++++ GIVEN RECORDS
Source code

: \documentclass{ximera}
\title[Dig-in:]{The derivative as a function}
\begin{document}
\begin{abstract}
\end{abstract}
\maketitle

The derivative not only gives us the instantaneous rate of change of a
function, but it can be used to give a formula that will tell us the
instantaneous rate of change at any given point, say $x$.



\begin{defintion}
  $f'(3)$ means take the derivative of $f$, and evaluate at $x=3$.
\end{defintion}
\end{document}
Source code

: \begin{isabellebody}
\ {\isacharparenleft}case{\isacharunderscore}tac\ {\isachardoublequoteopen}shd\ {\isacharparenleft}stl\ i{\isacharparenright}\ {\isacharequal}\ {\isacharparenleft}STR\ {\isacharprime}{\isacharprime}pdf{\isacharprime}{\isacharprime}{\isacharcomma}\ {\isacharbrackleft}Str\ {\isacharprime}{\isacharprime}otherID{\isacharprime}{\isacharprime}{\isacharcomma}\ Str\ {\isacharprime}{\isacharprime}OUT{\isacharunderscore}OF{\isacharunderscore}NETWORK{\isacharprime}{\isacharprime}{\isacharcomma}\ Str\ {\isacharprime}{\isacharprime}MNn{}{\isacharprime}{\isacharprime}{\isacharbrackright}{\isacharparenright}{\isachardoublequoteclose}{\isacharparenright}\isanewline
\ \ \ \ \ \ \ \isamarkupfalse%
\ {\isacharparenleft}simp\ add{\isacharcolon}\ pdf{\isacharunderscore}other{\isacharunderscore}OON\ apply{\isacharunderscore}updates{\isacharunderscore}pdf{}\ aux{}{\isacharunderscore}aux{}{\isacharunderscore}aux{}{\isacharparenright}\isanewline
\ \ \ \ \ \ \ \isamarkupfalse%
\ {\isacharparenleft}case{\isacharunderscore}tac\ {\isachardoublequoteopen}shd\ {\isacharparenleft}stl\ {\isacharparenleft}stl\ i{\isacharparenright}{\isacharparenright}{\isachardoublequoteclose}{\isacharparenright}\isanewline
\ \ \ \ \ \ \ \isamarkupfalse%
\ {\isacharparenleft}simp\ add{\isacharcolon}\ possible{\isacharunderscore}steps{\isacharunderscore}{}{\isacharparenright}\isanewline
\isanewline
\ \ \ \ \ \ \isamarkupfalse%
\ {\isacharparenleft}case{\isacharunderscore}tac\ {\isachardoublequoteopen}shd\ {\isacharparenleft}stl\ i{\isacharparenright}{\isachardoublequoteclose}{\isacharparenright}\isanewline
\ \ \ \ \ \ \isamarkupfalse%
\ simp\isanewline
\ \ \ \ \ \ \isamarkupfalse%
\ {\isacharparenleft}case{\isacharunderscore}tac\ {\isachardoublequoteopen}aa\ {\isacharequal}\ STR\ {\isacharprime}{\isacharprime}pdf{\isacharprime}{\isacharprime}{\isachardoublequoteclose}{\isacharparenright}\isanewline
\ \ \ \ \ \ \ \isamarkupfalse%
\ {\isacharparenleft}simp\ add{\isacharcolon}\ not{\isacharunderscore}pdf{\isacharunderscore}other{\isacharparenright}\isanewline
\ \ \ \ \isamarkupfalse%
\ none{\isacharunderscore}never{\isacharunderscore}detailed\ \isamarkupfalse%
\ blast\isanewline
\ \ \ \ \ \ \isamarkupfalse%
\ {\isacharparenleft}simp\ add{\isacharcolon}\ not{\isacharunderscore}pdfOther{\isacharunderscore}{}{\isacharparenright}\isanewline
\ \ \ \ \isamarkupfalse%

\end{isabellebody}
++++++++
*YOUR INSTRUCTIONS*: Please transcribe the entries above exactly as written.

*ANSWER AREA*:
Source code

: \documentclass{ximera}
\title[Dig-in:]{The derivative as a function}
\begin{document}
\begin{abstract}
\end{abstract}
\maketitle

The derivative not only gives us the instantaneous rate of change of a
function, but it can be used to give a formula that will tell us the
instantaneous rate of change at any given point, say $x$.



\begin{defintion}
  $f'(3)$ means take the derivative of $f$, and evaluate at $x=3$.
\end{defintion}
\end{document}
Source code

: \begin{isabellebody}
\ {\isacharparenleft}case{\isacharunderscore}tac\ {\isachardoublequoteopen}shd\ {\isacharparenleft}stl\ i{\isacharparenright}\ {\isacharequal}\ {\isacharparenleft}STR\ {\isacharprime}{\isacharprime}pdf{\isacharprime}{\isacharprime}{\isacharcomma}\ {\isacharbrackleft}Str\ {\isacharprime}{\isacharprime}otherID{\isacharprime}{\isacharprime}{\isacharcomma}\ Str\ {\isacharprime}{\isacharprime}OUT{\isacharunderscore}OF{\isacharunderscore}NETWORK{\isacharprime}{\isacharprime}{\isacharcomma}\ Str\ {\isacharprime}{\isacharprime}MNn{}{\isacharprime}{\isacharprime}{\isacharbrackright}{\isacharparenright}{\isachardoublequoteclose}{\isacharparenright}\isanewline
\ \ \ \ \ \ \ \isamarkupfalse%
\ {\isacharparenleft}simp\ add{\isacharcolon}\ pdf{\isacharunderscore}other{\isacharunderscore}OON\ apply{\isacharunderscore}updates{\isacharunderscore}pdf{}\ aux{}{\isacharunderscore}aux{}{\isacharunderscore}aux{}{\isacharparenright}\isanewline
\ \ \ \ \ \ \ \isamarkupfalse%
\ {\isacharparenleft}case{\isacharunderscore}tac\ {\isachardoublequoteopen}shd\ {\isacharparenleft}stl\ {\isacharparenleft}stl\ i{\isacharparenright}{\isacharparenright}{\isachardoublequoteclose}{\isacharparenright}\isanewline
\ \ \ \ \ \ \ \isamarkupfalse%
\ {\isacharparenleft}simp\ add{\isacharcolon}\ possible{\isacharunderscore}steps{\isacharunderscore}{}{\isacharparenright}\isanewline
\isanewline
\ \ \ \ \ \ \isamarkupfalse%
\ {\isacharparenleft}case{\isacharunderscore}tac\ {\isachardoublequoteopen}shd\ {\isacharparenleft}stl\ i{\isacharparenright}{\isachardoublequoteclose}{\isacharparenright}\isanewline
\ \ \ \ \ \ \isamarkupfalse%
\ simp\isanewline
\ \ \ \ \ \ \isamarkupfalse%
\ {\isacharparenleft}case{\isacharunderscore}tac\ {\isachardoublequoteopen}aa\ {\isacharequal}\ STR\ {\isacharprime}{\isacharprime}pdf{\isacharprime}{\isacharprime}{\isachardoublequoteclose}{\isacharparenright}\isanewline
\ \ \ \ \ \ \ \isamarkupfalse%
\ {\isacharparenleft}simp\ add{\isacharcolon}\ not{\isacharunderscore}pdf{\isacharunderscore}other{\isacharparenright}\isanewline
\ \ \ \ \isamarkupfalse%
\ none{\isacharunderscore}never{\isacharunderscore}detailed\ \isamarkupfalse%
\ blast\isanewline
\ \ \ \ \ \ \isamarkupfalse%
\ {\isacharparenleft}simp\ add{\isacharcolon}\ not{\isacharunderscore}pdfOther{\isacharunderscore}{}{\isacharparenright}\isanewline
\ \ \ \ \isamarkupfalse%

\end{isabellebody}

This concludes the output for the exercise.